The Mousetrap

We went to See Agatha Christie’s murder mystery “The Mousetrap” last weekend, at De Montfort Hall in Leicester – part of its 60th Anniversary tour, after more than 25000 performances in London.  Chantal, who only went because I told her that we were going, decided that it exceedingly obvious that it was sixty years old – it was dated and boring.  You would have thought that a lifetime of soaps would have made her immune to what she considered as somewhat forced acting.

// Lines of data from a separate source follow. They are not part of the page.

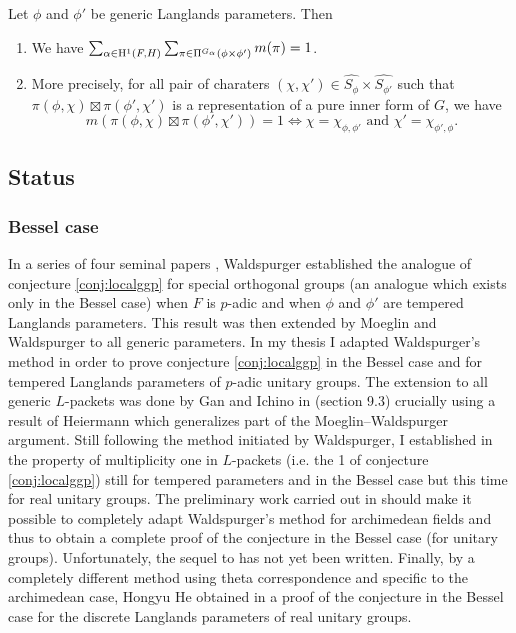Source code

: \begin{conjecture}
\label{conj:localggp}
Let $\phi$ and $\phi'$ be generic Langlands parameters.
Then
\begin{enumerate}
    \item We have $\sum_{\alpha \in \mathrm{H}^1(F, H)} \sum_{\pi \in \Pi^{G_\alpha}(\phi \times \phi')} m(\pi) = 1$.
    \item More precisely, for all pair of charaters $(\chi, \chi') \in \widehat{S_\phi} \times \widehat{S_{\phi'}}$ such that $\pi(\phi, \chi) \boxtimes \pi(\phi', \chi')$ is a representation of a pure inner form of $G$, we have
    \[
        m(\pi(\phi, \chi) \boxtimes \pi(\phi', \chi')) = 1 \Leftrightarrow \chi = \chi_{\phi, \phi'}\text{ and }\chi' = \chi_{\phi', \phi}.
    \]
\end{enumerate}
\end{conjecture}


\subsection{Status}

\subsubsection{Bessel case}

In a series of four seminal papers \cite{waldspurger1990demonstration,waldspurger2010formule,waldspurger2012calcul,waldspurger2012conjecture}, Waldspurger established the analogue of conjecture \ref{conj:localggp} for special orthogonal groups (an analogue which exists only in the Bessel case) when $F$ is $p$-adic and when $\phi$ and $\phi'$ are tempered Langlands parameters.
This result was then extended by Moeglin and Waldspurger \cite{moeglin2012conjecture} to all generic parameters.
In my thesis \cite{beuzart2014expression,beuzart2015endoscopie,beuzart2016conjecture} I adapted Waldspurger's method in order to prove conjecture \ref{conj:localggp} in the Bessel case and for tempered Langlands parameters of $p$-adic unitary groups.
The extension to all generic $L$-packets was done by Gan and Ichino in \cite{gan2016gross} (section 9.3) crucially using a result of Heiermann \cite{heiermann2016note} which generalizes part of the Moeglin--Waldspurger argument.
Still following the method initiated by Waldspurger, I established in \cite{beuzart2015local} the property of multiplicity one in $L$-packets (i.e. the 1 of conjecture \ref{conj:localggp}) still for tempered parameters and in the Bessel case but this time for real unitary groups. 
The preliminary work carried out in \cite{beuzart2015local} should make it possible to completely adapt Waldspurger's method for archimedean fields and thus to obtain a complete proof of the conjecture in the Bessel case (for unitary groups).
Unfortunately, the sequel to \cite{beuzart2015local} has not yet been written.
Finally, by a completely different method using theta correspondence and specific to the archimedean case, Hongyu He obtained in \cite{he2017gan} a proof of the conjecture in the Bessel case for the discrete Langlands parameters of real unitary groups.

I enjoyed it, although I have always like Agatha Christie dramas, preferring plays and films/TV to reading it. I have to admit that I am a bit of a Miss Marple enthusiast (although this is second to Inspector Morse). Perhaps I should have lived in the 1930’s when most of the Christie plots seem to be set. The Mousetrap is classic Christie, with the entire plot unfolding while the characters are trapped in one place, in this case a snowbound hotel, a tendency for characters to be unexpectedly murdered, and the murderer eventually being revealed by a process of elimination.

Want to know who did it? We can’t tell you – it a tradition of the play that, at the end, the cast ask the audience not to reveal all….

If you get the chance, go and see it, just to say you have done so. For those brought up on spoon fed entertainment from the box in the corner, it is the antidote to special effects and compute generated images.